A $33 million settlement between Bank of America and the Securities and Exchange Commission “does not comport with the most elementary notions of justice and morality,” a federal district judge ruled today.
The settlement dealt with bonuses Bank of America paid to Merrill Lynch executives just before the bank took over Merrill last year.
The ruling by Judge Jed. S. Rakoff forces the SEC to go back to the drawing board on the deal. The commission can renegotiate the settlement, take the case to court or drop the case.
The case involved $3.6 billion in bonuses that were paid by Merrill Lynch late last year, just as that firm was about to be merged with Bank of America. Neither company provided details of the bonuses to their shareholders, who voted on Dec. 5 to approve the merger, the New York Times reported.

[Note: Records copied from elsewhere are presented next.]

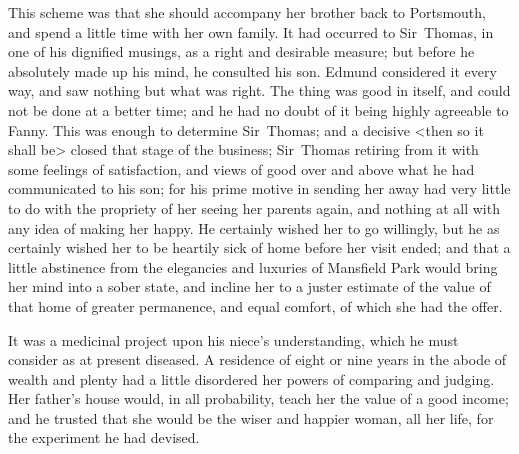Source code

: This scheme was that she should accompany her brother back to Portsmouth, and spend a little time with her own family. It had occurred to Sir~Thomas, in one of his dignified musings, as a right and desirable measure; but before he absolutely made up his mind, he consulted his son. Edmund considered it every way, and saw nothing but what was right. The thing was good in itself, and could not be done at a better time; and he had no doubt of it being highly agreeable to Fanny. This was enough to determine Sir~Thomas; and a decisive <then so it shall be> closed that stage of the business; Sir~Thomas retiring from it with some feelings of satisfaction, and views of good over and above what he had communicated to his son; for his prime motive in sending her away had very little to do with the propriety of her seeing her parents again, and nothing at all with any idea of making her happy. He certainly wished her to go willingly, but he as certainly wished her to be heartily sick of home before her visit ended; and that a little abstinence from the elegancies and luxuries of Mansfield Park would bring her mind into a sober state, and incline her to a juster estimate of the value of that home of greater permanence, and equal comfort, of which she had the offer.

It was a medicinal project upon his niece's understanding, which he must consider as at present diseased. A residence of eight or nine years in the abode of wealth and plenty had a little disordered her powers of comparing and judging. Her father's house would, in all probability, teach her the value of a good income; and he trusted that she would be the wiser and happier woman, all her life, for the experiment he had devised.

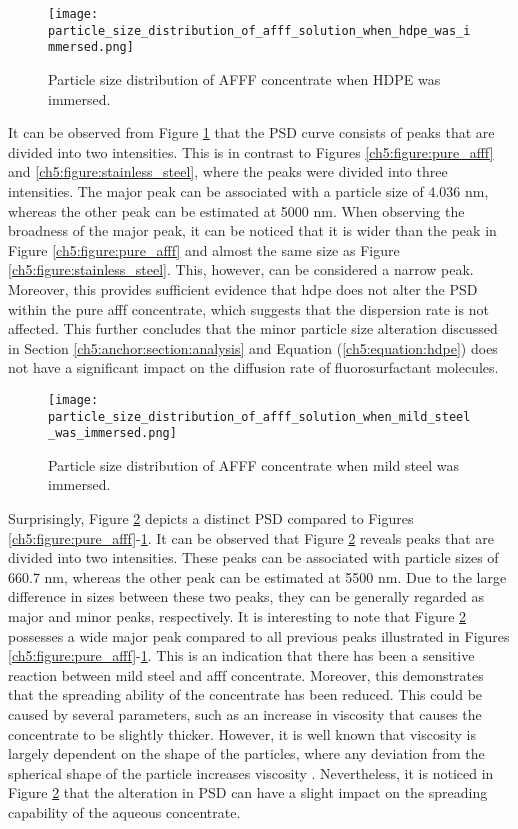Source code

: \begin{figure}[H]
    \centering
    \texttt{[image: particle\_size\_distribution\_of\_afff\_solution\_when\_hdpe\_was\_immersed.png]}
    \caption{Particle size distribution of AFFF concentrate when HDPE was immersed.}
    \label{ch5:figure:hdpe}
\end{figure}

It can be observed from Figure \ref{ch5:figure:hdpe} that the PSD curve consists of peaks that are divided into two intensities. This is in contrast to Figures \ref{ch5:figure:pure_afff} and \ref{ch5:figure:stainless_steel}, where the peaks were divided into three intensities. The major peak can be associated with a particle size of 4.036 nm, whereas the other peak can be estimated at 5000 nm. When observing the broadness of the major peak, it can be noticed that it is wider than the peak in Figure \ref{ch5:figure:pure_afff} and almost the same size as Figure \ref{ch5:figure:stainless_steel}. This, however, can be considered a narrow peak. Moreover, this provides sufficient evidence that \acrshort{hdpe} does not alter the PSD within the pure \acrshort{afff} concentrate, which suggests that the dispersion rate is not affected. This further concludes that the minor particle size alteration discussed in Section \ref{ch5:anchor:section:analysis} and Equation (\ref{ch5:equation:hdpe}) does not have a significant impact on the diffusion rate of fluorosurfactant molecules.  
  
\begin{figure}[H]
    \centering
    \texttt{[image: particle\_size\_distribution\_of\_afff\_solution\_when\_mild\_steel\_was\_immersed.png]}
    \caption{Particle size distribution of AFFF concentrate when mild steel was immersed.}
    \label{ch5:figure:mild_steel}
\end{figure}

Surprisingly, Figure \ref{ch5:figure:mild_steel} depicts a distinct PSD compared to Figures \ref{ch5:figure:pure_afff}-\ref{ch5:figure:hdpe}. It can be observed that Figure \ref{ch5:figure:mild_steel} reveals peaks that are divided into two intensities. These peaks can be associated with particle sizes of 660.7 nm, whereas the other peak can be estimated at 5500 nm. Due to the large difference in sizes between these two peaks, they can be generally regarded as major and minor peaks, respectively. It is interesting to note that Figure \ref{ch5:figure:mild_steel} possesses a wide major peak compared to all previous peaks illustrated in Figures \ref{ch5:figure:pure_afff}-\ref{ch5:figure:hdpe}. This is an indication that there has been a sensitive reaction between mild steel and \acrshort{afff} concentrate. Moreover, this demonstrates that the spreading ability of the concentrate has been reduced. This could be caused by several parameters, such as an increase in viscosity that causes the concentrate to be slightly thicker. However, it is well known that viscosity is largely dependent on the shape of the particles, where any deviation from the spherical shape of the particle increases viscosity \cite{karau1997influence}. Nevertheless, it is noticed in Figure \ref{ch5:figure:mild_steel} that the alteration in PSD can have a slight impact on the spreading capability of the aqueous concentrate.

The judge focused much of his criticism on the fact that the fine imposed by the SEC would be paid by the bank’s shareholders -- the exact people who were injured by the original deal.
“It is quite something else for the very management that is accused of having lied to its shareholders to determine how much of those victims’ money should be used to make the case against the management go away,” the judge wrote.
Bank of America maintains that it did nothing wrong in its disclosures.
The judge also criticized the SEC, which has been trying to step up the profile of its investigations unit, which has taken some very public scrutiny following reported missteps in high profile cases like the Bernard Madoff ponzi scheme.
In his ruling, the judge wrote that the settlement between the SEC and BofA "Suggests a rather cynical relationship between the parties: the SEC gets to claim that it is exposing wrongdoing on the part of the Bank of America in a high-profile merger; the bank’s management gets to claim that they have been coerced into an onerous settlement by overzealous regulators. And all this is done at the expense, not only of the shareholders, but also of the truth.”
This is not the first time Judge Rakoff has ruffled feathers in the business world. In 2003, for example, he refused to approve what he saw as a low settlement the SEC. had negotiated with WorldCom, the phone company that collapsed in an $11 billion accounting fraud, the Times reported reported.